DIRECTIONS FOR THIS TASK -
In the listing below, which lines contain the string "impossible"? Copy them all.

PROVIDED INFORMATION -

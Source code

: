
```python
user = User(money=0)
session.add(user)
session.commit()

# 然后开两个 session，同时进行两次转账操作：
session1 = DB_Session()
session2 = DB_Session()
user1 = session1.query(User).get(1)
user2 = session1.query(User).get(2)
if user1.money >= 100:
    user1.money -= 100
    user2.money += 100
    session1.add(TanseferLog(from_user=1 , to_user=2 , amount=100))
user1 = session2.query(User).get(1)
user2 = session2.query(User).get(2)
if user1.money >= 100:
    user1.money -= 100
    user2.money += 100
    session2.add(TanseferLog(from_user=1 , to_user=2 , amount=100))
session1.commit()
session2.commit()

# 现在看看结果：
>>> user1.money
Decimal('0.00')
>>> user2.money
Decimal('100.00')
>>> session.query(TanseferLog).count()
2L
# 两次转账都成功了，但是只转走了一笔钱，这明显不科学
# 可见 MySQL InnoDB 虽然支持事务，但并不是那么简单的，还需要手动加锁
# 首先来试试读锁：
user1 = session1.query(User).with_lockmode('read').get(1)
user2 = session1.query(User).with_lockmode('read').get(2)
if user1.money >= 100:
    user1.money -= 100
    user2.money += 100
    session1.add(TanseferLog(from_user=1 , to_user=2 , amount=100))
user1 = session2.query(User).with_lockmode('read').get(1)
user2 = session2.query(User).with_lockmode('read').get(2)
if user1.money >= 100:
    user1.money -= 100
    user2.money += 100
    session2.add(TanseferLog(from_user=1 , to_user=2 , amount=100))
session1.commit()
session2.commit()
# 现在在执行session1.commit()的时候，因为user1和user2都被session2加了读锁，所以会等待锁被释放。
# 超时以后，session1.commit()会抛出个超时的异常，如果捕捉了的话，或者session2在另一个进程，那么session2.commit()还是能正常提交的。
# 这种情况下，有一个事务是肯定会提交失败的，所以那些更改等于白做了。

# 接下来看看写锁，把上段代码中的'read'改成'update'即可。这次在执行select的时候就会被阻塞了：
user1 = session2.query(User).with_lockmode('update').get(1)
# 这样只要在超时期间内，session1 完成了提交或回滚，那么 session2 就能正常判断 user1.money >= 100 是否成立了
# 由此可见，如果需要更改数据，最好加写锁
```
...
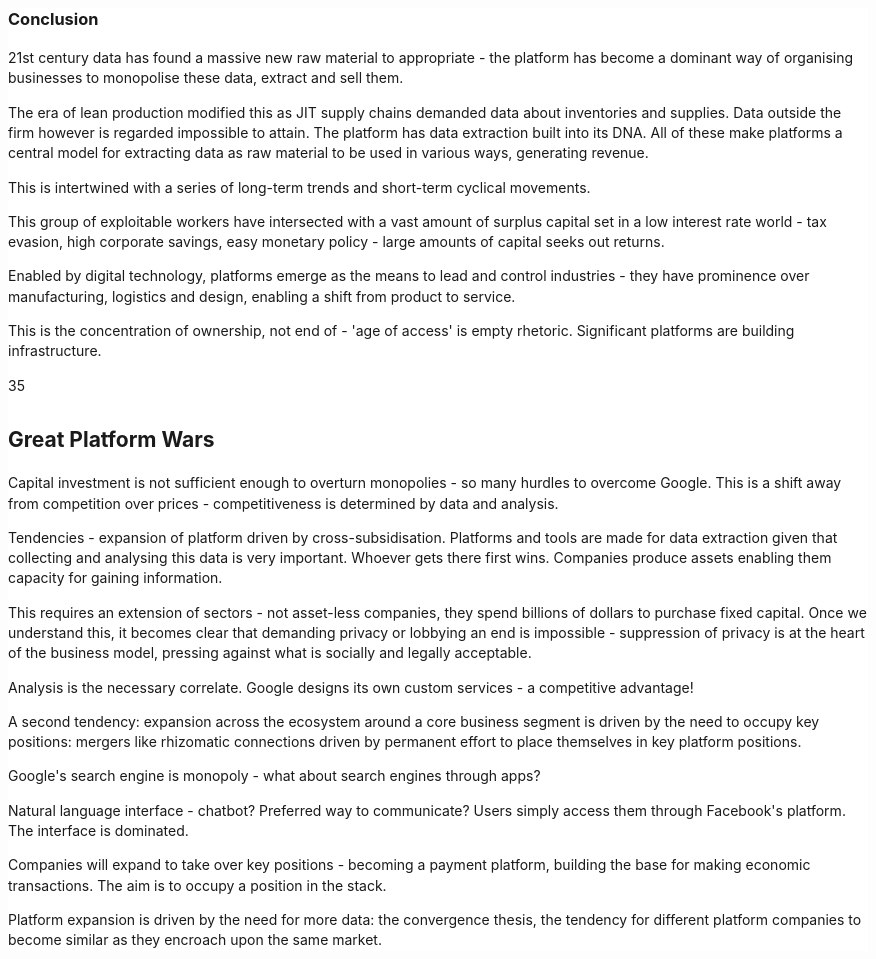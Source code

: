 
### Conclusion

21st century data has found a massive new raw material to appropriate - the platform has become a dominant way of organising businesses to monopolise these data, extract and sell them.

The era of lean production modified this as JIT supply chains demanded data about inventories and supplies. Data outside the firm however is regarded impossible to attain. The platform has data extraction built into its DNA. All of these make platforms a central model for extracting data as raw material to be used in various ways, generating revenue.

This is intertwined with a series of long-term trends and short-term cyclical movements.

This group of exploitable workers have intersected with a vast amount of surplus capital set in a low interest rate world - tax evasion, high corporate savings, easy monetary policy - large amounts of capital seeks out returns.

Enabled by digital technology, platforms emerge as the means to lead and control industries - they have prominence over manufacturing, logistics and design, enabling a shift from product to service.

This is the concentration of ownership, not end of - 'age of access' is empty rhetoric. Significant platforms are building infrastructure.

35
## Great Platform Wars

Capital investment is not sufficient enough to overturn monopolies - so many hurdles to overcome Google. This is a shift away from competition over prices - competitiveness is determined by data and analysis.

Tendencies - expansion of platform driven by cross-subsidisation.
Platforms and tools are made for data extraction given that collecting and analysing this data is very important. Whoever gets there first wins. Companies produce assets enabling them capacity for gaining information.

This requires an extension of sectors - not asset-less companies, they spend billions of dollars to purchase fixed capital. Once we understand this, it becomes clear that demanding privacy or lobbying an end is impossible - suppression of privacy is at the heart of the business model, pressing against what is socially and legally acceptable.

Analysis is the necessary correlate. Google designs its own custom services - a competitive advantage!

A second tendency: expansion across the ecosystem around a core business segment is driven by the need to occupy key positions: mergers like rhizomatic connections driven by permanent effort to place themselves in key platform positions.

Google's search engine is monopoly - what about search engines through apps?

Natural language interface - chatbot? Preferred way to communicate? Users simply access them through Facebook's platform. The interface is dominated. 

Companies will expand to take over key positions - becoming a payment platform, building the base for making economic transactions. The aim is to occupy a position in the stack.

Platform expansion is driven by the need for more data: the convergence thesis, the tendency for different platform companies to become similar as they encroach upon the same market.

FINISHED TASK -
The era of lean production modified this as JIT supply chains demanded data about inventories and supplies. Data outside the firm however is regarded impossible to attain. The platform has data extraction built into its DNA. All of these make platforms a central model for extracting data as raw material to be used in various ways, generating revenue.
This requires an extension of sectors - not asset-less companies, they spend billions of dollars to purchase fixed capital. Once we understand this, it becomes clear that demanding privacy or lobbying an end is impossible - suppression of privacy is at the heart of the business model, pressing against what is socially and legally acceptable.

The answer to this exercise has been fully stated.